:: Work task ::
Search the data for the string "that" and extract every line where it appears.

= Beginning of Section =

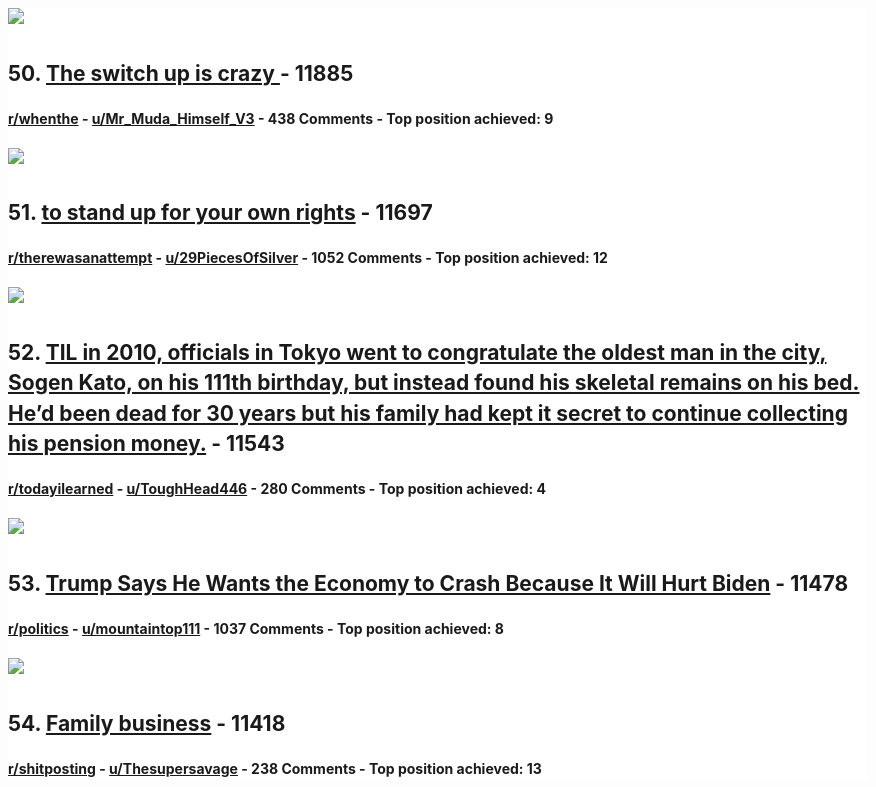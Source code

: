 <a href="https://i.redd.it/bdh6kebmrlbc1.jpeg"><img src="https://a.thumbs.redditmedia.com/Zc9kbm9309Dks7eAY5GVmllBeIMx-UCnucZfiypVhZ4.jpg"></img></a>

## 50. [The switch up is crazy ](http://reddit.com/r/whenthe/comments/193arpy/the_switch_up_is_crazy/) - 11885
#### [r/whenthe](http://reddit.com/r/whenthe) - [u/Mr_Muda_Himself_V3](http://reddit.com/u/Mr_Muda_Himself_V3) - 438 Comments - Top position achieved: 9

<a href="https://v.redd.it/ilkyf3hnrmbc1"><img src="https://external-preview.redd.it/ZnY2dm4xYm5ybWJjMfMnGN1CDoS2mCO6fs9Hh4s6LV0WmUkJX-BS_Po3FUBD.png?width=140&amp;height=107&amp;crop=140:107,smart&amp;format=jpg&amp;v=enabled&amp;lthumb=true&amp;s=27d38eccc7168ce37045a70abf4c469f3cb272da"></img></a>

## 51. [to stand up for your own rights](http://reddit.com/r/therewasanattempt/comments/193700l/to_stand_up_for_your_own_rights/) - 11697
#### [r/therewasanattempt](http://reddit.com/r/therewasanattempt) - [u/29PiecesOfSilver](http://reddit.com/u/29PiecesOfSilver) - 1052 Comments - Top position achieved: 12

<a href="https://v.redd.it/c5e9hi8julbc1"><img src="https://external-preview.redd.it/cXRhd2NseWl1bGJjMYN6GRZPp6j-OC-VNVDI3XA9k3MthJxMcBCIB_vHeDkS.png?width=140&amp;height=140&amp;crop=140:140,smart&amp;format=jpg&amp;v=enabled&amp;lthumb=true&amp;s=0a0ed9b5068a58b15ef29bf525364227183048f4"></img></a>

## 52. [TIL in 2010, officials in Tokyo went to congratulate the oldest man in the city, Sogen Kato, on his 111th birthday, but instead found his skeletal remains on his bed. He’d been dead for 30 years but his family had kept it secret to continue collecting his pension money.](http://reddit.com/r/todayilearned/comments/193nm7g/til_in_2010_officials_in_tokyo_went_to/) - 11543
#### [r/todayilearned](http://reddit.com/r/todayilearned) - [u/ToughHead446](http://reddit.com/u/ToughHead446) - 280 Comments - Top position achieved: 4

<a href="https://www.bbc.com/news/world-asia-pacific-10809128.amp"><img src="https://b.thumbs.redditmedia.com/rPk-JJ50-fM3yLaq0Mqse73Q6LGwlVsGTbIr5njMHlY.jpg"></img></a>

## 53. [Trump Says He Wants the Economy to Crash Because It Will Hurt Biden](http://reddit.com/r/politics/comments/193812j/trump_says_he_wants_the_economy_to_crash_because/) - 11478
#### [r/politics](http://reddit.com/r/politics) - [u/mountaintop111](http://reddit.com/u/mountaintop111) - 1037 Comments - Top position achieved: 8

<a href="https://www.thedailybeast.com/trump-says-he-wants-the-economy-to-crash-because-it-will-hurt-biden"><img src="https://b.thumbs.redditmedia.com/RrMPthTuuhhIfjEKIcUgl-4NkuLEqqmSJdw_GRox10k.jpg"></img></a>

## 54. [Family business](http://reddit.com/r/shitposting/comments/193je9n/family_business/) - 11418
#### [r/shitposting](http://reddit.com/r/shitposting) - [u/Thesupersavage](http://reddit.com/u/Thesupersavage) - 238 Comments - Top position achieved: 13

= End of Section =
= Beginning of Section =

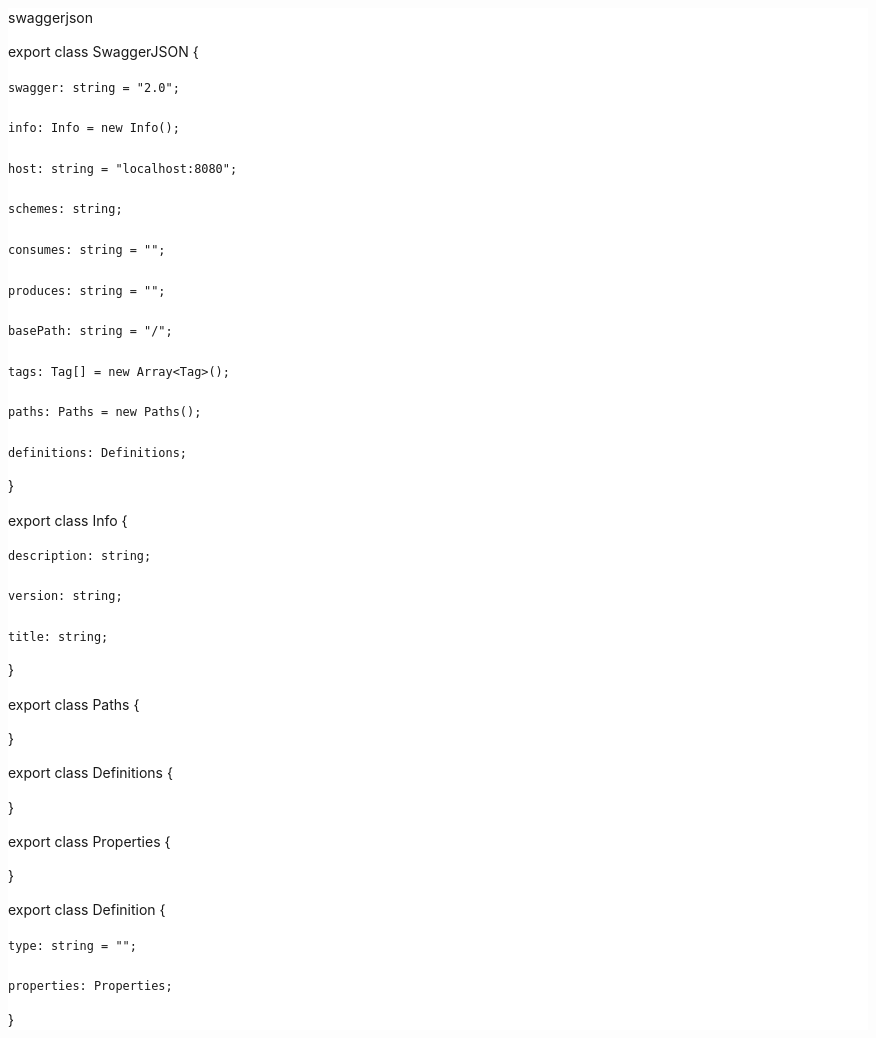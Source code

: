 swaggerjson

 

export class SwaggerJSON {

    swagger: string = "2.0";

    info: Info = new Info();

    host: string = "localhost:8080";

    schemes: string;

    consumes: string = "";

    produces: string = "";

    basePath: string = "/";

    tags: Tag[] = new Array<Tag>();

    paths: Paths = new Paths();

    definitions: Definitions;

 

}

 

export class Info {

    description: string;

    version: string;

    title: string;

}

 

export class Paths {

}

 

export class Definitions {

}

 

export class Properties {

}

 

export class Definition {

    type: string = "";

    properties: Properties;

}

= End of Section =
= Beginning of Section =

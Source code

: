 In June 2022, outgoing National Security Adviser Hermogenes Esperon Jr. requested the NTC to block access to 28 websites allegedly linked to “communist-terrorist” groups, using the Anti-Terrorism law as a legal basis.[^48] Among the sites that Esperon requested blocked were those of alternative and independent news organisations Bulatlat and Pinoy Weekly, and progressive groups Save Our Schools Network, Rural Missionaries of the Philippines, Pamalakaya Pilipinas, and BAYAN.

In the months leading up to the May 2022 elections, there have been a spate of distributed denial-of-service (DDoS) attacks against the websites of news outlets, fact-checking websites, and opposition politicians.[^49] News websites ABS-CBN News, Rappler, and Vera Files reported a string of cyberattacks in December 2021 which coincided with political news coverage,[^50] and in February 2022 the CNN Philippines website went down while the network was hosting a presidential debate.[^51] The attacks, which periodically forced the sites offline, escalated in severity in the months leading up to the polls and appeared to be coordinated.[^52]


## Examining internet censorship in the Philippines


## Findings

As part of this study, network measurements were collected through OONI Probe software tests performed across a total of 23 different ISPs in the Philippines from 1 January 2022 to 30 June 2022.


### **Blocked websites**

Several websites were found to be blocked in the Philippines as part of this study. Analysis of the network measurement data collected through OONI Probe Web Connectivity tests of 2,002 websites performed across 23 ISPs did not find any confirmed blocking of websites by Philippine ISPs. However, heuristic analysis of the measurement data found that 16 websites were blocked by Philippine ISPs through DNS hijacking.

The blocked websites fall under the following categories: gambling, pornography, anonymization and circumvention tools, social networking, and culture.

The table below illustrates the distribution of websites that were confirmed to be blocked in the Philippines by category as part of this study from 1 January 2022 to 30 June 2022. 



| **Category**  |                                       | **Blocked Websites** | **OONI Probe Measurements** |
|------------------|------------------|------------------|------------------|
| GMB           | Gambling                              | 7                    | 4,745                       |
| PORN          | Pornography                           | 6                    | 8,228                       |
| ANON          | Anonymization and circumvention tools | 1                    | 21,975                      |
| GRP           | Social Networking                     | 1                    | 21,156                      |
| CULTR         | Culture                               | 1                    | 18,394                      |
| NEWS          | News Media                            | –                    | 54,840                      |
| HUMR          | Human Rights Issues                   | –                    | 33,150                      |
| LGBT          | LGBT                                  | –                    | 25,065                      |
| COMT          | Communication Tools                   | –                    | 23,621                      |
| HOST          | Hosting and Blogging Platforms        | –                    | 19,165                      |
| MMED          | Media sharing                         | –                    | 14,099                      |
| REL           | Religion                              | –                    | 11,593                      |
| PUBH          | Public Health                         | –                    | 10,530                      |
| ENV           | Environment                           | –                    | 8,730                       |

= End of Section =

:: Result of the exercise ::
: In June 2022, outgoing National Security Adviser Hermogenes Esperon Jr. requested the NTC to block access to 28 websites allegedly linked to “communist-terrorist” groups, using the Anti-Terrorism law as a legal basis.[^48] Among the sites that Esperon requested blocked were those of alternative and independent news organisations Bulatlat and Pinoy Weekly, and progressive groups Save Our Schools Network, Rural Missionaries of the Philippines, Pamalakaya Pilipinas, and BAYAN.
Several websites were found to be blocked in the Philippines as part of this study. Analysis of the network measurement data collected through OONI Probe Web Connectivity tests of 2,002 websites performed across 23 ISPs did not find any confirmed blocking of websites by Philippine ISPs. However, heuristic analysis of the measurement data found that 16 websites were blocked by Philippine ISPs through DNS hijacking.
The table below illustrates the distribution of websites that were confirmed to be blocked in the Philippines by category as part of this study from 1 January 2022 to 30 June 2022. 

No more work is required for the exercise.